START Supplied data

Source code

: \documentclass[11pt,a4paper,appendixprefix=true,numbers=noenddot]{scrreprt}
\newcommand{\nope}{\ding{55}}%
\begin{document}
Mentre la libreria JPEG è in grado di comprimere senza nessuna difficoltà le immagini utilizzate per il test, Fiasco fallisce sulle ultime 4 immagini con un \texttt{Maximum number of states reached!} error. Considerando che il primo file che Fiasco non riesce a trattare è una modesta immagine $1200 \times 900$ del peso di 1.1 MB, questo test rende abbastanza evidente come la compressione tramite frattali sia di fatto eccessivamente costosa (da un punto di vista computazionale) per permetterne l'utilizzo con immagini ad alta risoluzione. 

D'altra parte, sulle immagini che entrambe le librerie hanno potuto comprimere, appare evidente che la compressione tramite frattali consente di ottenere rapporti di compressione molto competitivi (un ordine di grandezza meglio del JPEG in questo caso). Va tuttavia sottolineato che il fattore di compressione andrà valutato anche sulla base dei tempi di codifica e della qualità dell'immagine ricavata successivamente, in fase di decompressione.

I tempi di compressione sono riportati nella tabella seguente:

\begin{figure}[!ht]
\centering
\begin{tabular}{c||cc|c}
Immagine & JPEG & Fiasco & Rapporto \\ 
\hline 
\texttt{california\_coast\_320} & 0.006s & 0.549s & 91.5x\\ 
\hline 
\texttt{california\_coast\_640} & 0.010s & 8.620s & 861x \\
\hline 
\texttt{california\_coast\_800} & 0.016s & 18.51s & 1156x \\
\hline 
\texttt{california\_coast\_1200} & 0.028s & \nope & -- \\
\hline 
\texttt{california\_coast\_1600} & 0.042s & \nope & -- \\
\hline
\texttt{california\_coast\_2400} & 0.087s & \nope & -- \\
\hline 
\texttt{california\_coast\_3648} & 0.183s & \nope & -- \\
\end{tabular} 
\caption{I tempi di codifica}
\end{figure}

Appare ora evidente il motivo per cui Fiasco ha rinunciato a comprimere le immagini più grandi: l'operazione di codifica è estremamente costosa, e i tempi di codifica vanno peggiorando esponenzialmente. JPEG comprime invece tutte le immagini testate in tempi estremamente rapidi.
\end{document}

END Supplied data

▸ **Instructions for the task**: Verbatim reproduction is required for the line holding "0.087s & \nope & -- \\" and for every line after it in the records, with no other line included.

▸ **Worked solution**:
\texttt{california\_coast\_2400} & 0.087s & \nope & -- \\
\hline 
\texttt{california\_coast\_3648} & 0.183s & \nope & -- \\
\end{tabular} 
\caption{I tempi di codifica}
\end{figure}

Appare ora evidente il motivo per cui Fiasco ha rinunciato a comprimere le immagini più grandi: l'operazione di codifica è estremamente costosa, e i tempi di codifica vanno peggiorando esponenzialmente. JPEG comprime invece tutte le immagini testate in tempi estremamente rapidi.
\end{document}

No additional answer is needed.